Don’t just blame me or the patients for the opioid epidemic
Much attention has been drawn to the opioid epidemic as of late: Obama posed for pictures with music artist and recovered addict Macklemore. The House of Representatives passed a series of (unfunded) legislation to curb the problem. The CDC recently issued new guidelines on opioid use. Questions abound about the role of opioids in the untimely death of Prince. The list goes on.
Lots of solutions are batted around, but one of the biggest problems that is still not adequately discussed is the horrendously distorted reimbursement system for medical care in this country.
First of all, I can prescribe a number of opioid medications without any fight from insurance companies. On the other hand, any time I try to prescribe highly effective adjunct treatments like topical NSAID’s, I am nearly certain to get a prior authorization request from my ole pal the insurance company! Sure, some topical treatments -- like lidocaine -- are of less certain value for pain issues, but isn’t use of chronic opioids just as dubious? I need to be able to easily prescribe effective topical treatments without a fight with insurance or Medicare; then I could prescribe fewer opioids.
The reimbursement system also provides a disincentive for other effective treatments for chronic painful disorders. What if insurance plans actually paid for supervised exercise plans for painful conditions that are known to improve with exercise like osteoarthritis of the hip and knee, peripheral arterial disease, or fibromyalgia? You may argue that most plans pick up the tab for physical therapy (PT), but PT is a short-term fix. I would love to see Medicare and insurance plans subsidize water exercise classes for arthritis patients or an aerobic exercise plan for my fibromyaglia patients.
Finally, there are simply not enough resources in primary care settings to screen for opioid addiction or dependence. I personally believe the most common path to opioid addiction starts with a somewhat legitimate use for opioids in a compliant patient. Unfortunately some of these patients then become dependent or addicted but continue to “fly under the radar” until it’s too late.
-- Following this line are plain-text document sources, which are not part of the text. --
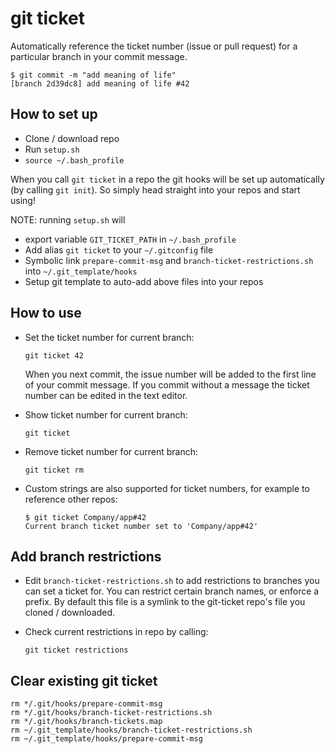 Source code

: # git ticket

Automatically reference the ticket number (issue or pull request) for a particular branch in your commit message.

```
$ git commit -m "add meaning of life"
[branch 2d39dc8] add meaning of life #42
```

## How to set up

- Clone / download repo
- Run `setup.sh`
- `source ~/.bash_profile`

When you call `git ticket` in a repo the git hooks will be set up automatically (by calling `git init`). So simply head straight into your repos and start using!

NOTE: running `setup.sh` will
  - export variable `GIT_TICKET_PATH` in `~/.bash_profile`
  - Add alias `git ticket` to your `~/.gitconfig` file
  - Symbolic link `prepare-commit-msg` and `branch-ticket-restrictions.sh` into `~/.git_template/hooks`
  - Setup git template to auto-add above files into your repos

## How to use

- Set the ticket number for current branch:

  ```
  git ticket 42
  ```
  When you next commit, the issue number will be added to the first line of your commit message. If you commit without a message the ticket number can be edited in the text editor.

- Show ticket number for current branch:

  ```
  git ticket
  ```
- Remove ticket number for current branch:

  ```
  git ticket rm
  ```
- Custom strings are also supported for ticket numbers, for example to reference other repos:

  ```
  $ git ticket Company/app#42
  Current branch ticket number set to 'Company/app#42'
  ```

## Add branch restrictions

- Edit `branch-ticket-restrictions.sh` to add restrictions to branches you can set a ticket for. You can restrict certain branch names, or enforce a prefix. By default this file is a symlink to the git-ticket repo's file you cloned / downloaded.
- Check current restrictions in repo by calling:

  ```
  git ticket restrictions
  ```

## Clear existing git ticket

```
rm */.git/hooks/prepare-commit-msg
rm */.git/hooks/branch-ticket-restrictions.sh
rm */.git/hooks/branch-tickets.map
rm ~/.git_template/hooks/branch-ticket-restrictions.sh
rm ~/.git_template/hooks/prepare-commit-msg
```
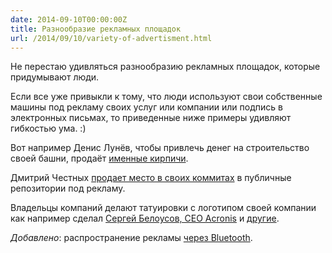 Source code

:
 ```yaml
---
date: 2014-09-10T00:00:00Z
title: Разнообразие рекламных площадок
url: /2014/09/10/variety-of-advertisment.html
---
```


Не перестаю удивляться разнообразию рекламных площадок, которые придумывают люди.

Если все уже привыкли к тому, что люди используют свои собственные машины
под рекламу своих услуг или компании или подпись в электронных письмах,
то приведенные ниже примеры удивляют гибкостью ума. :)

Вот например Денис Лунёв, чтобы привлечь денег на строительство своей башни,
продаёт [именные кирпичи](http://tomsktower.ru/shop/vash-lichnyj-imennoj-kirpich-v-bashne/).

Дмитрий Честных [продает место в своих коммитах](https://github.com/dchest/commit-ads)
в публичные репозитории под рекламу.

Владельцы компаний делают татуировки с логотипом своей компании
как например сделал [Сергей Белоусов, CEO Acronis](http://rusbase.vc/news/belousov-tatu/)
и [другие](http://www.the-village.ru/village/hopesandfears/cloud/157989-tattoo).

_Добавлено_: распространение рекламы [через Bluetooth](http://add.fenster.name/740/).
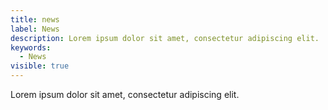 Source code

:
 ```yaml
---
title: news
label: News
description: Lorem ipsum dolor sit amet, consectetur adipiscing elit.
keywords:
  - News
visible: true
---
```

Lorem ipsum dolor sit amet, consectetur adipiscing elit. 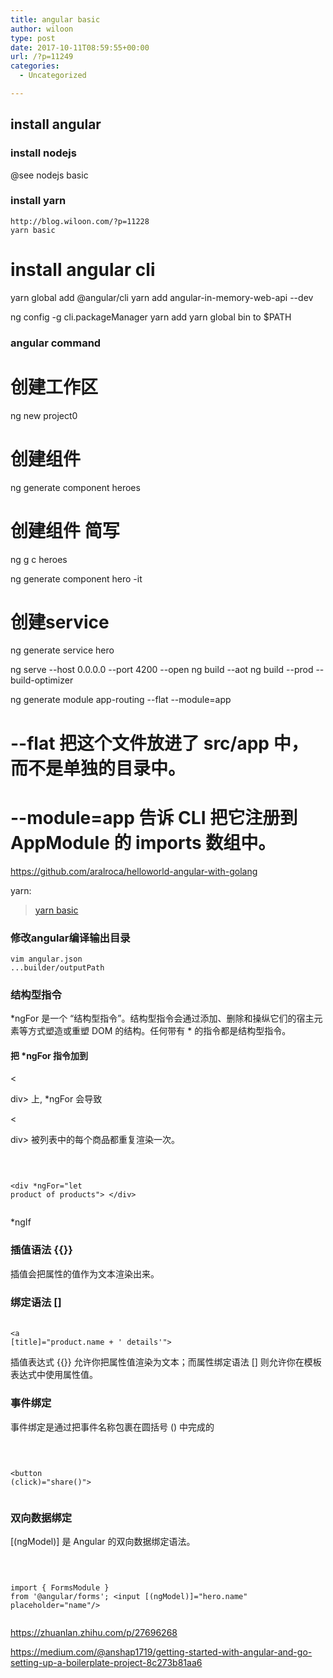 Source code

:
 ```yaml
---
title: angular basic
author: wiloon
type: post
date: 2017-10-11T08:59:55+00:00
url: /?p=11249
categories:
  - Uncategorized

---
```

## install angular
### install nodejs
@see nodejs basic
### install yarn

    http://blog.wiloon.com/?p=11228
    yarn basic

<iframe title="&#8220;yarn basic&#8221; &#8212; w1100n" class="wp-embedded-content" sandbox="allow-scripts" security="restricted" style="position: absolute; clip: rect(1px, 1px, 1px, 1px);" src="http://blog.wiloon.com/?p=11228&#038;embed=true#?secret=unR6OIow3j" data-secret="unR6OIow3j" width="600" height="338" frameborder="0" marginwidth="0" marginheight="0" scrolling="no"></iframe>

# install angular cli
yarn global add @angular/cli
yarn add angular-in-memory-web-api --dev

ng config -g cli.packageManager yarn
add yarn global bin to $PATH

### angular command

# 创建工作区
ng new project0
# 创建组件
ng generate component heroes
# 创建组件 简写
ng g c heroes

ng generate component hero -it
# 创建service
ng generate service hero

ng serve --host 0.0.0.0 --port 4200 --open
ng build --aot
ng build --prod --build-optimizer

ng generate module app-routing --flat --module=app
# --flat 把这个文件放进了 src/app 中，而不是单独的目录中。
# --module=app 告诉 CLI 把它注册到 AppModule 的 imports 数组中。

https://github.com/aralroca/helloworld-angular-with-golang

yarn:

<blockquote class="wp-embedded-content" data-secret="hZsn0JuLwj">
  <p>
    <a href="http://blog.wiloon.com/?p=11228">yarn basic</a>
  </p>
</blockquote>

<iframe title="&#8220;yarn basic&#8221; &#8212; w1100n" class="wp-embedded-content" sandbox="allow-scripts" security="restricted" style="position: absolute; clip: rect(1px, 1px, 1px, 1px);" src="http://blog.wiloon.com/?p=11228&#038;embed=true#?secret=hZsn0JuLwj" data-secret="hZsn0JuLwj" width="600" height="338" frameborder="0" marginwidth="0" marginheight="0" scrolling="no"></iframe>

### 修改angular编译输出目录

<pre><code class="language-bash line-numbers">vim angular.json
...builder/outputPath
</code></pre>

### 结构型指令

\*ngFor 是一个 &#8220;结构型指令&#8221;。结构型指令会通过添加、删除和操纵它们的宿主元素等方式塑造或重塑 DOM 的结构。任何带有 \* 的指令都是结构型指令。

#### 把 *ngFor 指令加到

<

div> 上, *ngFor 会导致

<

div> 被列表中的每个商品都重复渲染一次。<pre data-language=HTML>

<code class="language-markup line-numbers">&lt;div *ngFor="let product of products"&gt;
&lt;/div&gt;
</code></pre> 

*ngIf

### 插值语法 {{}}

插值会把属性的值作为文本渲染出来。

### 绑定语法 []<pre data-language=HTML>

<code class="language-markup line-numbers">&lt;a [title]="product.name + ' details'"&gt;
</code></pre> 

插值表达式 {{}} 允许你把属性值渲染为文本；而属性绑定语法 [] 则允许你在模板表达式中使用属性值。

### 事件绑定

事件绑定是通过把事件名称包裹在圆括号 () 中完成的<pre data-language=HTML>

<code class="language-markup line-numbers">&lt;button (click)="share()"&gt;
</code></pre> 

### 双向数据绑定

[(ngModel)] 是 Angular 的双向数据绑定语法。<pre data-language=HTML>

<code class="language-markup line-numbers">import { FormsModule } from '@angular/forms';
&lt;input [(ngModel)]="hero.name" placeholder="name"/&gt;
</code></pre> 

https://zhuanlan.zhihu.com/p/27696268
  
https://medium.com/@anshap1719/getting-started-with-angular-and-go-setting-up-a-boilerplate-project-8c273b81aa6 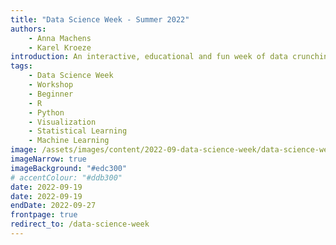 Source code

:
 ```yaml
---
title: "Data Science Week - Summer 2022"
authors:
    - Anna Machens
    - Karel Kroeze
introduction: An interactive, educational and fun week of data crunching, modelling, (virtual) lunch workshops, and team work open to all BMS students and staff.
tags:
    - Data Science Week
    - Workshop
    - Beginner
    - R
    - Python
    - Visualization
    - Statistical Learning
    - Machine Learning
image: /assets/images/content/2022-09-data-science-week/data-science-week-people-at-work.svg
imageNarrow: true
imageBackground: "#edc300"
# accentColour: "#ddb300"
date: 2022-09-19
date: 2022-09-19
endDate: 2022-09-27
frontpage: true
redirect_to: /data-science-week
---
```


<!-- Note: this page redirects to /data-science-week, edit details there. -->
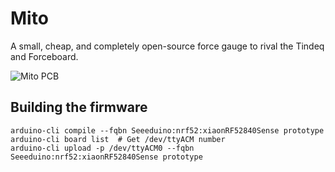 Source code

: # Mito

A small, cheap, and completely open-source force gauge to rival the Tindeq and Forceboard.

![Mito PCB](https://github.com/jvasilakes/mito/tree/master/hardware/mito.png)


## Building the firmware

```
arduino-cli compile --fqbn Seeeduino:nrf52:xiaonRF52840Sense prototype
arduino-cli board list  # Get /dev/ttyACM number
arduino-cli upload -p /dev/ttyACM0 --fqbn Seeeduino:nrf52:xiaonRF52840Sense prototype
```
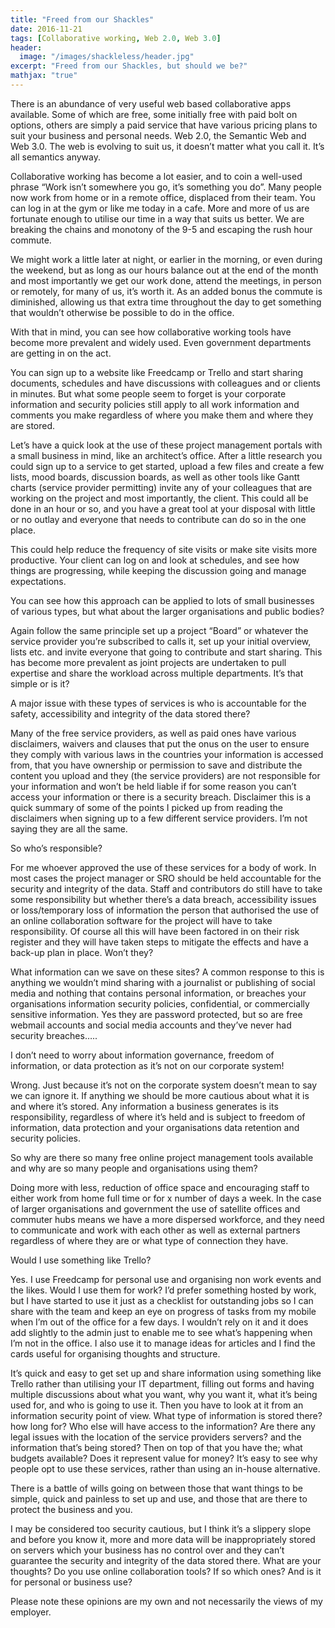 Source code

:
 ```yaml
---
title: "Freed from our Shackles"
date: 2016-11-21
tags: [Collaborative working, Web 2.0, Web 3.0]
header:
  image: "/images/shackleless/header.jpg"
excerpt: "Freed from our Shackles, but should we be?"
mathjax: "true"
---
```


There is an abundance of very useful web based collaborative apps available. Some of which are free, some initially free with paid bolt on options, others are simply a paid service that have various pricing plans to suit your business and personal needs.   Web 2.0, the Semantic Web and Web 3.0. The web is evolving to suit us, it doesn’t matter what you call it. It’s all semantics anyway.

Collaborative working has become a lot easier, and to coin a well-used phrase “Work isn’t somewhere you go, it’s something you do”.  Many people now work from home or in a remote office, displaced from their team. You can log in at the gym or like me today in a cafe. More and more of us are fortunate enough to utilise our time in a way that suits us better. We are breaking the chains and monotony of the 9-5 and escaping the rush hour commute.

We might work a little later at night, or earlier in the morning, or even during the weekend, but as long as our hours balance out at the end of the month and most importantly we get our work done, attend the meetings, in person or remotely, for many of us, it’s worth it. As an added bonus the commute is diminished, allowing us that extra time throughout the day to get something that wouldn’t otherwise be possible to do in the office.

With that in mind, you can see how collaborative working tools have become more prevalent and widely used.  Even government departments are getting in on the act.

You can sign up to a website like Freedcamp or Trello and start sharing documents, schedules and have discussions with colleagues and or clients in minutes. But what some people seem to forget is your corporate information and security policies still apply to all work information and comments you make regardless of where you make them and where they are stored.

Let’s have a quick look at the use of these project management portals with a small business in mind, like an architect’s office.  After a little research you could sign up to a service to get started, upload a few files and create a few lists, mood boards, discussion boards, as well as other tools like Gantt charts (service provider permitting) invite any of your colleagues that are working on the project and most importantly, the client. This could all be done in an hour or so, and you have a great tool at your disposal with little or no outlay and everyone that needs to contribute can do so in the one place.

This could help reduce the frequency of site visits or make site visits more productive. Your client can log on and look at schedules, and see how things are progressing, while keeping the discussion going and manage expectations.

You can see how this approach can be applied to lots of small businesses of various types, but what about the larger organisations and public bodies?

Again follow the same principle set up a project “Board” or whatever the service provider you’re subscribed to calls it, set up your initial overview, lists etc. and invite everyone that going to contribute and start sharing. This has become more prevalent as joint projects are undertaken to pull expertise and share the workload across multiple departments. It’s that simple or is it?

A major issue with these types of services is who is accountable for the safety, accessibility and integrity of the data stored there?

Many of the free service providers, as well as paid ones have various disclaimers, waivers and clauses that put the onus on the user to ensure they comply with various laws in the countries your information is accessed from, that you have ownership or permission to save and distribute the content you upload and they (the service providers) are not responsible for your information and won’t be held liable if for some reason you can’t access your information or there is a security breach. Disclaimer this is a quick summary of some of the points I picked up from reading the disclaimers when signing up to a few different service providers. I’m not saying they are all the same.

So who’s responsible?

For me whoever approved the use of these services for a body of work. In most cases the project manager or SRO should be held accountable for the security and integrity of the data. Staff and contributors do still have to take some responsibility but whether there’s a data breach, accessibility issues or loss/temporary loss of information the person that authorised the use of an online collaboration software for the project will have to take responsibility. Of course all this will have been factored in on their risk register and they will have taken steps to mitigate the effects and have a back-up plan in place. Won’t they?

What information can we save on these sites? A common response to this is anything we wouldn’t mind sharing with a journalist or publishing of social media and nothing that contains personal information, or breaches your organisations information security policies, confidential, or commercially sensitive information. Yes they are password protected, but so are free webmail accounts and social media accounts and they’ve never had security breaches…..

I don’t need to worry about information governance, freedom of information, or data protection as it’s not on our corporate system!

Wrong. Just because it’s not on the corporate system doesn’t mean to say we can ignore it. If anything we should be more cautious about what it is and where it’s stored. Any information a business generates is its responsibility, regardless of where it’s held and is subject to freedom of information, data protection and your organisations data retention and security policies.

So why are there so many free online project management tools available and why are so many people and organisations using them?

Doing more with less, reduction of office space and encouraging staff to either work from home full time or for x number of days a week. In the case of larger organisations and government the use of satellite offices and commuter hubs means we have a more dispersed workforce, and they need to communicate and work with each other as well as external partners regardless of where they are or what type of connection they have.

Would I use something like Trello?

Yes. I use Freedcamp for personal use and organising non work events and the likes. Would I use them for work? I’d prefer something hosted by work, but I have started to use it just as a checklist for outstanding jobs so I can share with the team and keep an eye on progress of tasks from my mobile when I’m out of the office for a few days. I wouldn’t rely on it and it does add slightly to the admin just to enable me to see what’s happening when I’m not in the office. I also use it to manage ideas for articles and I find the cards useful for organising thoughts and structure.                                                                                                        

It’s quick and easy to get set up and share information using something like Trello rather than utilising your IT department, filling out forms and having multiple discussions about what you want, why you want it, what it’s being used for, and who is going to use it. Then you have to look at it from an information security point of view. What type of information is stored there? how long for? Who else will have access to the information?  Are there any legal issues with the location of the service providers servers? and the information that’s being stored? Then on top of that you have the; what budgets available?  Does it represent value for money? It’s easy to see why people opt to use these services, rather than using an in-house alternative.

There is a battle of wills going on between those that want things to be simple, quick and painless to set up and use, and those that are there to protect the business and you.

I may be considered too security cautious, but I think it’s a slippery slope and before you know it, more and more data will be inappropriately stored on servers which your business has no control over and they can’t guarantee the security and integrity of the data stored there.  What are your thoughts? Do you use online collaboration tools? If so which ones? And is it for personal or business use?

Please note these opinions are my own and not necessarily the views of my employer.
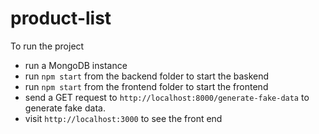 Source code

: # product-list
To run the project
 - run a MongoDB instance
 - run ```npm start``` from the backend folder to start the baskend
 - run ```npm start``` from the frontend folder to start the frontend
 - send a GET request to ```http://localhost:8000/generate-fake-data``` to generate fake data.
 - visit ```http://localhost:3000``` to see the front end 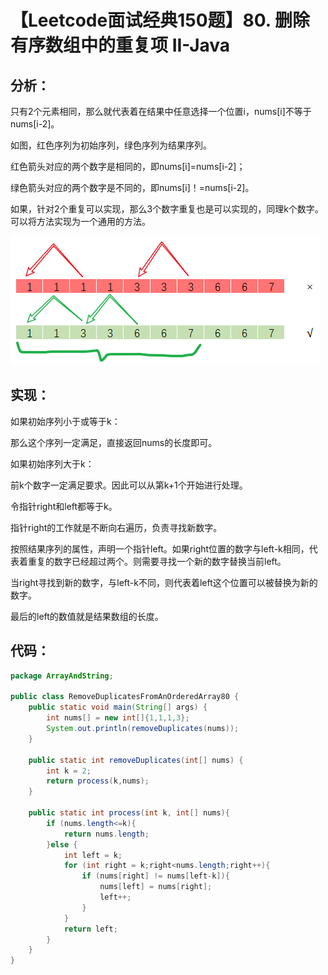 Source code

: # 【Leetcode面试经典150题】80. 删除有序数组中的重复项 II-Java

## 分析：

只有2个元素相同，那么就代表着在结果中任意选择一个位置i，nums[i]不等于nums[i-2]。

如图，红色序列为初始序列，绿色序列为结果序列。

红色箭头对应的两个数字是相同的，即nums[i]=nums[i-2]；

绿色箭头对应的两个数字是不同的，即nums[i]！=nums[i-2]。

如果，针对2个重复可以实现，那么3个数字重复也是可以实现的，同理k个数字。可以将方法实现为一个通用的方法。

![image-20240922175626276](.\image-20240922175626276.png)



## 实现：

如果初始序列小于或等于k：

那么这个序列一定满足，直接返回nums的长度即可。

如果初始序列大于k：

前k个数字一定满足要求。因此可以从第k+1个开始进行处理。

令指针right和left都等于k。

指针right的工作就是不断向右遍历，负责寻找新数字。

按照结果序列的属性，声明一个指针left。如果right位置的数字与left-k相同，代表着重复的数字已经超过两个。则需要寻找一个新的数字替换当前left。

当right寻找到新的数字，与left-k不同，则代表着left这个位置可以被替换为新的数字。

最后的left的数值就是结果数组的长度。

## 代码：

```java
package ArrayAndString;

public class RemoveDuplicatesFromAnOrderedArray80 {
    public static void main(String[] args) {
        int nums[] = new int[]{1,1,1,3};
        System.out.println(removeDuplicates(nums));
    }

    public static int removeDuplicates(int[] nums) {
        int k = 2;
        return process(k,nums);
    }

    public static int process(int k, int[] nums){
        if (nums.length<=k){
            return nums.length;
        }else {
            int left = k;
            for (int right = k;right<nums.length;right++){
                if (nums[right] != nums[left-k]){
                    nums[left] = nums[right];
                    left++;
                }
            }
            return left;
        }
    }
}
```

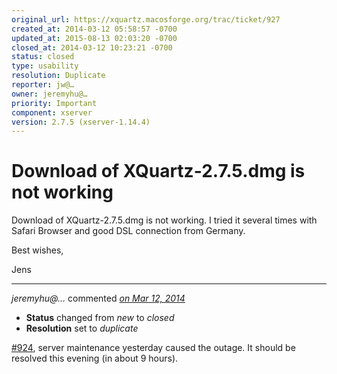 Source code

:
 ```yaml
---
original_url: https://xquartz.macosforge.org/trac/ticket/927
created_at: 2014-03-12 05:58:57 -0700
updated_at: 2015-08-13 02:03:20 -0700
closed_at: 2014-03-12 10:23:21 -0700
status: closed
type: usability
resolution: Duplicate
reporter: jw@…
owner: jeremyhu@…
priority: Important
component: xserver
version: 2.7.5 (xserver-1.14.4)
---
```


Download of XQuartz-2.7.5.dmg is not working
============================================


Download of XQuartz-2.7.5.dmg is not working. I tried it several times with Safari Browser and good DSL connection from Germany.

Best wishes,

Jens



---

*jeremyhu@…* commented *[on Mar 12, 2014](https://xquartz.macosforge.org/trac/ticket/927#comment:1 "March 12, 2014 at 10:23 AM PDT")*

-   **Status** changed from *new* to *closed*
-   **Resolution** set to *duplicate*

[\#⁠924](https://xquartz.macosforge.org/trac/ticket/924), server maintenance yesterday caused the outage. It should be resolved this evening (in about 9 hours).



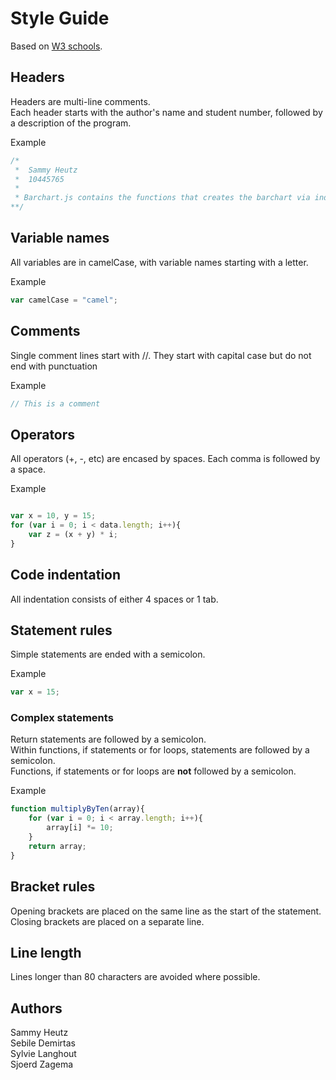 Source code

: # Style Guide
Based on [W3 schools](https://www.w3schools.com/js/js_conventions.asp).

## Headers
Headers are multi-line comments.  
Each header starts with the author's name and student number, followed by a description of the program.

Example  
```javascript
/*
 *  Sammy Heutz
 *  10445765
 * 
 * Barchart.js contains the functions that creates the barchart via index.js
**/
```

## Variable names
All variables are in camelCase, with variable names starting with a letter.  

Example  
```javascript
var camelCase = "camel";
```
## Comments
Single comment lines start with //. They start with capital case but do not end with punctuation

Example
```javascript
// This is a comment
```

## Operators
All operators (+, -, etc) are encased by spaces. Each comma is followed by a space.

Example  
```javascript

var x = 10, y = 15;
for (var i = 0; i < data.length; i++){ 
    var z = (x + y) * i;
}
```

## Code indentation
All indentation consists of either 4 spaces or 1 tab.  

## Statement rules
Simple statements are ended with a semicolon.

Example  
```javascript
var x = 15;

```

### Complex statements
Return statements are followed by a semicolon.  
Within functions, if statements or for loops, statements are followed by a semicolon.  
Functions, if statements or for loops are **not** followed by a semicolon.  

Example
```javascript
function multiplyByTen(array){
    for (var i = 0; i < array.length; i++){
        array[i] *= 10;
    }
    return array;
}

```

## Bracket rules
Opening brackets are placed on the same line as the start of the statement.  
Closing brackets are placed on a separate line.  

## Line length
Lines longer than 80 characters are avoided where possible.  

## Authors
Sammy Heutz  
Sebile Demirtas   
Sylvie Langhout  
Sjoerd Zagema  
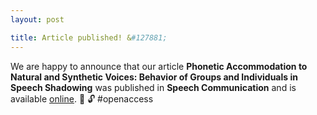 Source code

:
 ```yaml
---
layout: post

title: Article published! &#127881;
---
```


We are happy to announce that our article <strong>Phonetic Accommodation to Natural and Synthetic Voices: Behavior of Groups and Individuals in Speech Shadowing</strong> was published in <strong>Speech Communication</strong> and is available <a href="http://www.sciencedirect.com/science/article/pii/S0167639320303095" target="_blank" rel="noopener">online</a>. &#128214; &#128275; #openaccess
Sure, many primary care and pain clinics have pain medication agreements, more sophisticated urine drug tests, and other ways to “weed out” those abusing the medications. But it takes a bit of time to actively screen and seek out those with abusive behaviors that are no longer deriving benefit from opioids. Who is funding these aggressive preventive efforts?
As an aside -- and not all related to reimbursement -- I don’t think the FDA is doing us any favors with strengthening warnings about heart attacks and strokes with the use of NSAID’s. I think these warnings have rendered physicians NSAID-a-phobic to an unreasonable degree. I see patients that have been given incredibly lame excuses about why they shouldn’t use NSAID’s.
Sorry, I’ve had a lot of pent-up angst about opioids that I needed to vent!